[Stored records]

::::::::::

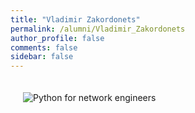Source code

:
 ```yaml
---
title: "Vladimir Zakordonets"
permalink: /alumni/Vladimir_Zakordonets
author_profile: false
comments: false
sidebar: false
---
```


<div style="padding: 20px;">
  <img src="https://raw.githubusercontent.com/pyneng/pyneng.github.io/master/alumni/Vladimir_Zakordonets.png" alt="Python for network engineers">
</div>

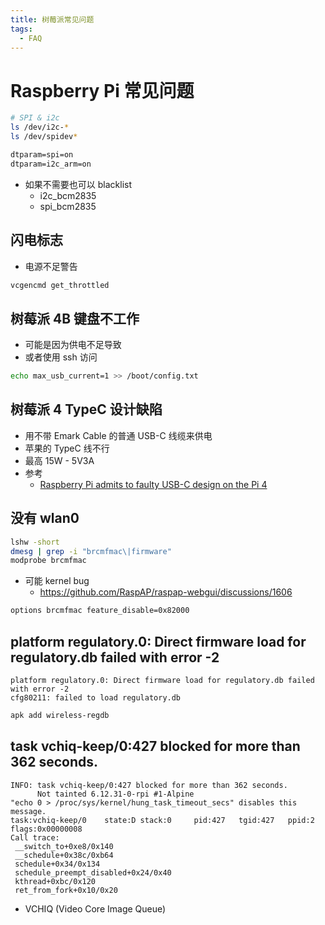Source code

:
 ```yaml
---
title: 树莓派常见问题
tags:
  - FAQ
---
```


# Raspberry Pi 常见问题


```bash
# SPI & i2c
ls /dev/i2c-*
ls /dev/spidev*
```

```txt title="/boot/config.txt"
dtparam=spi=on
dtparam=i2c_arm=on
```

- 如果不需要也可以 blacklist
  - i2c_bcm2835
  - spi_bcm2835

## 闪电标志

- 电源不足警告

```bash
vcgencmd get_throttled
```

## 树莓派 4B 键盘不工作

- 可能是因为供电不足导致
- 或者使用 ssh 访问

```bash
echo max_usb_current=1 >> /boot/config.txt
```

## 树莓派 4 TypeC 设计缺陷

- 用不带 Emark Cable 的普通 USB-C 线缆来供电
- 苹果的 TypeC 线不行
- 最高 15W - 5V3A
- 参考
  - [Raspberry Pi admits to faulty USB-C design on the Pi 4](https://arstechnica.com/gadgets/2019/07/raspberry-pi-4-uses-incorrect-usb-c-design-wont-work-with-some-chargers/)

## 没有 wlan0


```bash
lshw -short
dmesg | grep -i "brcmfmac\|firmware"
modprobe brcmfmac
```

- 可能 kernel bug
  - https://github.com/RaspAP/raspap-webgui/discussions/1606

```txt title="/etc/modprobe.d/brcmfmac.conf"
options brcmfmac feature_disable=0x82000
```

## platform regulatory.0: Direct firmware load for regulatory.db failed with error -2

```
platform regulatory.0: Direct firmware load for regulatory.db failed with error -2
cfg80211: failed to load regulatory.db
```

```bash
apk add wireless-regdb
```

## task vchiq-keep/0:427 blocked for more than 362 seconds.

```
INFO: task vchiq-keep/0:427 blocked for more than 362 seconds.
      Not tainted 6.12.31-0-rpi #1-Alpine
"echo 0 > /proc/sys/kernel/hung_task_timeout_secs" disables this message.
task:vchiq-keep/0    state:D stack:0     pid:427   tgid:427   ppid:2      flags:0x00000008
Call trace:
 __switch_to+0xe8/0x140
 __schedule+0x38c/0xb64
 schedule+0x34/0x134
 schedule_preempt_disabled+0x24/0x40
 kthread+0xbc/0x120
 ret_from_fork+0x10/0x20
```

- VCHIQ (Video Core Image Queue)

::::::::::

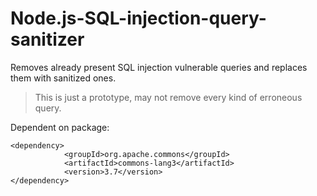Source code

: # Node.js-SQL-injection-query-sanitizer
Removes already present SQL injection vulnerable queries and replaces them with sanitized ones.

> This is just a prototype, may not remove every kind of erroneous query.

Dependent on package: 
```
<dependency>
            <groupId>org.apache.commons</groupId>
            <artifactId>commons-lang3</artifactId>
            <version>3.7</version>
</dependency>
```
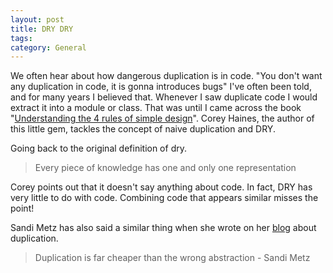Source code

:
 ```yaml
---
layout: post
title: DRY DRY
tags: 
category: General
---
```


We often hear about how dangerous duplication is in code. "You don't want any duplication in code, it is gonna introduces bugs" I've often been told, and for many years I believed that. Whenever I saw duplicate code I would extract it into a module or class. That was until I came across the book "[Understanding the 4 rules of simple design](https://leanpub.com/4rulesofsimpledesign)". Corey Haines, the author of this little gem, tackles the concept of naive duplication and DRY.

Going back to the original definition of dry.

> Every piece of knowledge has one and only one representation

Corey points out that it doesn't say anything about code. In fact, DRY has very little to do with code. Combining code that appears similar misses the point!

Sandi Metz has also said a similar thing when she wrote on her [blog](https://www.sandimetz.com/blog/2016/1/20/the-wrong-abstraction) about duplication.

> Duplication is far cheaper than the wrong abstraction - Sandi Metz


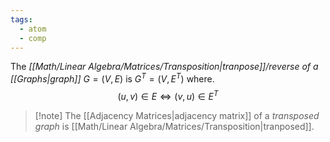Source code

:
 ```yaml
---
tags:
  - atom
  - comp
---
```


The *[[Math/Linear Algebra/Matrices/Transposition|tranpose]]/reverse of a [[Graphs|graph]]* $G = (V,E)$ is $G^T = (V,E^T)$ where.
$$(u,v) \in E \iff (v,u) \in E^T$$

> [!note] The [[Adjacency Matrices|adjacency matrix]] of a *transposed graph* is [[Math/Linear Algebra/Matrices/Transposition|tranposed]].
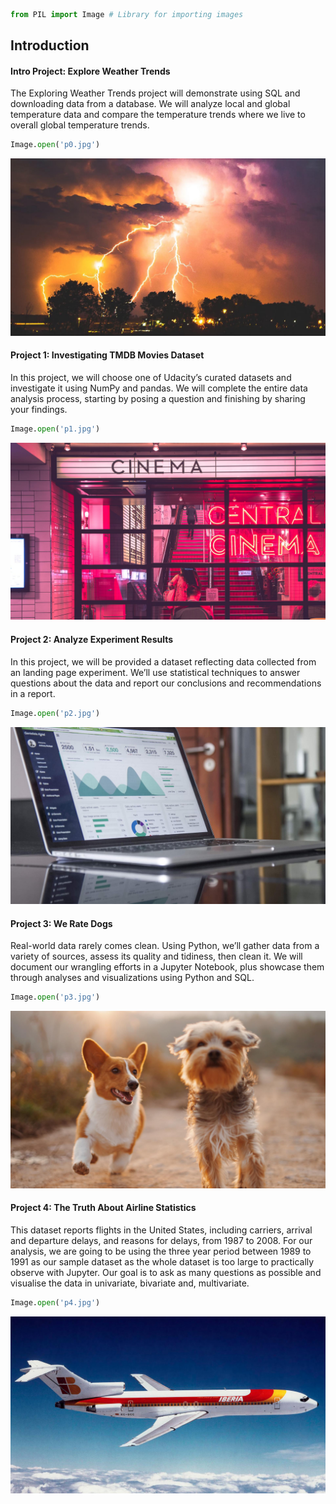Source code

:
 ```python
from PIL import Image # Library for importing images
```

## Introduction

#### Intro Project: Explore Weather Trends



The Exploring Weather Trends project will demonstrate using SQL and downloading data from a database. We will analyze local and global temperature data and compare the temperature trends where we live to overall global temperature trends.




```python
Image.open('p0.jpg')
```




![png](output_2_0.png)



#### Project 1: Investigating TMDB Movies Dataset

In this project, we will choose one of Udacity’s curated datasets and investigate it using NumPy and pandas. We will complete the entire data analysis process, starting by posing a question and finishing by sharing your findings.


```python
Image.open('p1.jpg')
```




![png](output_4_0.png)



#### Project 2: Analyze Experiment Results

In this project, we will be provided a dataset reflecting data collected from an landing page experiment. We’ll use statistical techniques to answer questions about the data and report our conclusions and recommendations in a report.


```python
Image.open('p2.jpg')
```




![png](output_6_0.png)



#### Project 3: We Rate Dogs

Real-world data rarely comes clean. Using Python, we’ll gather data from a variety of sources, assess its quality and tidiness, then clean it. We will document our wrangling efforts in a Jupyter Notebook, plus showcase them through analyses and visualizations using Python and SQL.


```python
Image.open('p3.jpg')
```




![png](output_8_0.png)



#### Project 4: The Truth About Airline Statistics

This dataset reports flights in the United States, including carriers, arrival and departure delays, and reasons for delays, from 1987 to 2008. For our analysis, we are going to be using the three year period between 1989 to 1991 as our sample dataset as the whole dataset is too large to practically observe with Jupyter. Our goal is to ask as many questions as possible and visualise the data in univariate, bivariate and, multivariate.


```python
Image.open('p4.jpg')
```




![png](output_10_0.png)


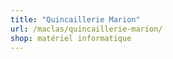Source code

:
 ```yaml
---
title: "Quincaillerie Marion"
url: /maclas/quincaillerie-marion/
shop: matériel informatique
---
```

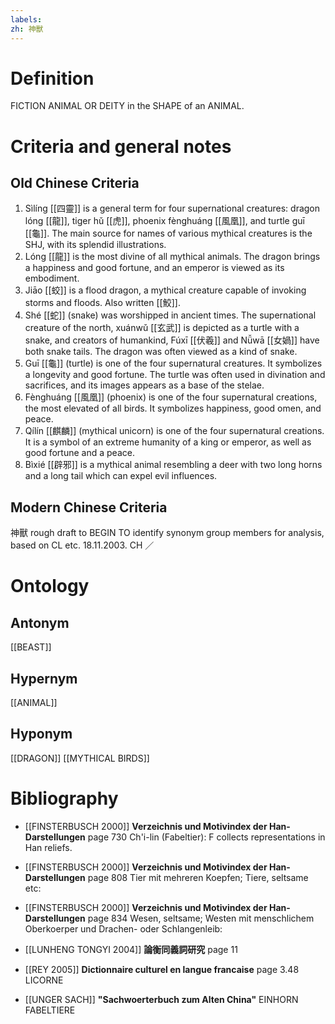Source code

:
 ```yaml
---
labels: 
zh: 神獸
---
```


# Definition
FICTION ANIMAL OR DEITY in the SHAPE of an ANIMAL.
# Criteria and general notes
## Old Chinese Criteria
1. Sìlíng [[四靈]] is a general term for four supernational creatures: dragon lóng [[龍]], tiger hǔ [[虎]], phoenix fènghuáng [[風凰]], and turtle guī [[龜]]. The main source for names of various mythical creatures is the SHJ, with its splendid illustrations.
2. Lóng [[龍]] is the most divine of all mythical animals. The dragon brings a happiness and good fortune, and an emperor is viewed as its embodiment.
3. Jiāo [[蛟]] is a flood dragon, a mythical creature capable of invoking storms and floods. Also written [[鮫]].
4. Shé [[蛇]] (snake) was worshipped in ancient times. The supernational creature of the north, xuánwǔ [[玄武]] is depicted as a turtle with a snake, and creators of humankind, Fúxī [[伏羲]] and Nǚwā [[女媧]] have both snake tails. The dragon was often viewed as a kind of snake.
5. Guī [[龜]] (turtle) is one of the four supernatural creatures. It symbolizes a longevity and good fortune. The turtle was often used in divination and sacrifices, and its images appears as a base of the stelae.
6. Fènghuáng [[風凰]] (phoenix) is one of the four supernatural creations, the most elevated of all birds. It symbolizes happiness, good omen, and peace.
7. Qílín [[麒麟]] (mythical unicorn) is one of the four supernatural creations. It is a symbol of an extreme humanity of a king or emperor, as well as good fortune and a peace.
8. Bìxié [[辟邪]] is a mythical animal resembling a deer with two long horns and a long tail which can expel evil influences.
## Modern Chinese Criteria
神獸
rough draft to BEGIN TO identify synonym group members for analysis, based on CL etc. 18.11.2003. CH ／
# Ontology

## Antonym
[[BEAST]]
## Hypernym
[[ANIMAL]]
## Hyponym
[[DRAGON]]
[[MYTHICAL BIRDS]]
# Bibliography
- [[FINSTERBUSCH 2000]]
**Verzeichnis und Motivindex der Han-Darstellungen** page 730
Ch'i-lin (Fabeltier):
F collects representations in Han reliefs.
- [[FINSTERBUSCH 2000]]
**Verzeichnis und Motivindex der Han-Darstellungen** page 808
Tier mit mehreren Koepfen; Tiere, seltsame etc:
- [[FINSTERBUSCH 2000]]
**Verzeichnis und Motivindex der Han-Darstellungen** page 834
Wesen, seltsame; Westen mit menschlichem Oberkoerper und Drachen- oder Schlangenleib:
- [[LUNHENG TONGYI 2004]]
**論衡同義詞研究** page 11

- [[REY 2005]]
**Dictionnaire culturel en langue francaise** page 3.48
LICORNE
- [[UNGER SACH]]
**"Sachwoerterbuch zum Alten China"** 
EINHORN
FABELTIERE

::::::::::

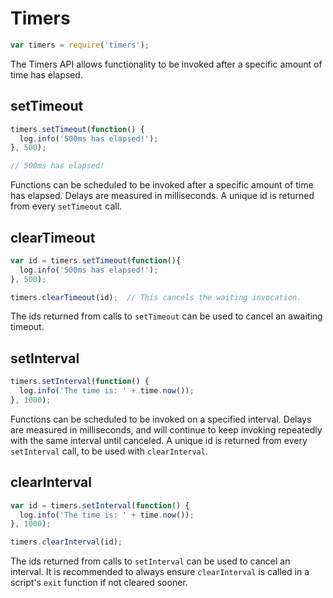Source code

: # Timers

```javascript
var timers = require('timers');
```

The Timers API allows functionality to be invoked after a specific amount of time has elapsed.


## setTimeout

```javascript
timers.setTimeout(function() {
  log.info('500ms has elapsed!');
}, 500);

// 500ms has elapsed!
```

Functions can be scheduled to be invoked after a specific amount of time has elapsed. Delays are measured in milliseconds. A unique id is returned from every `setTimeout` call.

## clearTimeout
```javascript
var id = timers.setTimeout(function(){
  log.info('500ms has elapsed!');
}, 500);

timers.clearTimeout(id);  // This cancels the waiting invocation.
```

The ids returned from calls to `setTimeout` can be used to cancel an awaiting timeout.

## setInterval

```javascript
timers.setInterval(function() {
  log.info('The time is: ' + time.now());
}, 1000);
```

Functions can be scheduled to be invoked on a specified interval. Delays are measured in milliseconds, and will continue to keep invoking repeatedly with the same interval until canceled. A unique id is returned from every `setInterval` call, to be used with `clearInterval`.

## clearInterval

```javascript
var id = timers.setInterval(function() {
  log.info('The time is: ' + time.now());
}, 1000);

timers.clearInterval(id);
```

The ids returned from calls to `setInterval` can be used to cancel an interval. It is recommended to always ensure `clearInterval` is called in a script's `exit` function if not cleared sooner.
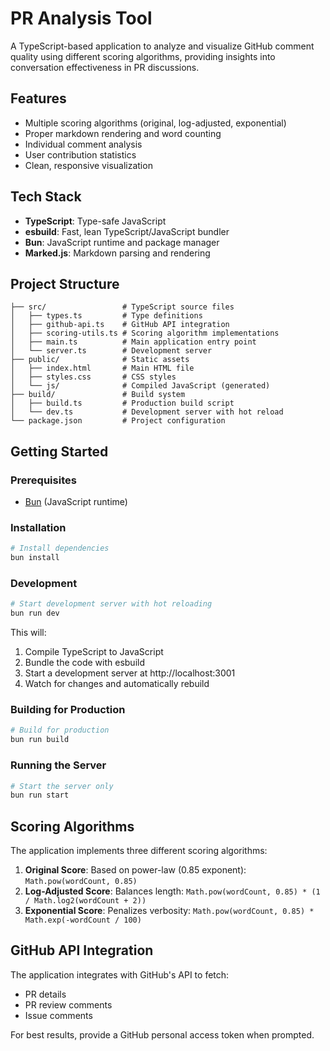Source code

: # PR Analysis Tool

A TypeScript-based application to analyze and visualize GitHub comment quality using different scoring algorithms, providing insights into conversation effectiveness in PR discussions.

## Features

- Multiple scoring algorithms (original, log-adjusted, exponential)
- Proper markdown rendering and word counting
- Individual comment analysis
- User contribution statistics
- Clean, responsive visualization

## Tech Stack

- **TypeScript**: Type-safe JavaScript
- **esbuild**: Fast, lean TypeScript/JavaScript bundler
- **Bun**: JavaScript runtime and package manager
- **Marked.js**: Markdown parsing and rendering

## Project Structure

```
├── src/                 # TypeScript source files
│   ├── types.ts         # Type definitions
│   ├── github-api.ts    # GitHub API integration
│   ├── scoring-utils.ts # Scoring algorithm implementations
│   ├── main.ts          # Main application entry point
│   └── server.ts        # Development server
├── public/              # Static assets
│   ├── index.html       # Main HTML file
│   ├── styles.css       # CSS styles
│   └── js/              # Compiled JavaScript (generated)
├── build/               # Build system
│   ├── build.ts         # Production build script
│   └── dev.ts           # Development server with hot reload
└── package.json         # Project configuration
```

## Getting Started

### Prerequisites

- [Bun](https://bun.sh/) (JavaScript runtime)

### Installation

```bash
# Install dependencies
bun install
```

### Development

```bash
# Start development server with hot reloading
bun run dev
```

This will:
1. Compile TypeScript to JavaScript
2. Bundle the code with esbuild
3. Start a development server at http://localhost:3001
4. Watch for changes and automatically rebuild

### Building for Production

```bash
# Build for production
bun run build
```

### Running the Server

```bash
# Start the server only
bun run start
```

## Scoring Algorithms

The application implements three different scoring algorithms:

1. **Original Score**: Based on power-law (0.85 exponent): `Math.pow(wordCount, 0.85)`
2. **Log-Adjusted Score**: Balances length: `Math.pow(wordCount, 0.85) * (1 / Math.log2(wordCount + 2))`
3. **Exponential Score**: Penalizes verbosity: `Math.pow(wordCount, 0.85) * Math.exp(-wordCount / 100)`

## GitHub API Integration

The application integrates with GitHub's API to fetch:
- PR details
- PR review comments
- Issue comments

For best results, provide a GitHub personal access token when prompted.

::::::::::

What you are asked to do:
Lines that contain "open" should be pulled from the entries above and reported.

Reply to the exercise:
Image.open('p0.jpg')
Image.open('p1.jpg')
Image.open('p2.jpg')
Image.open('p3.jpg')
Image.open('p4.jpg')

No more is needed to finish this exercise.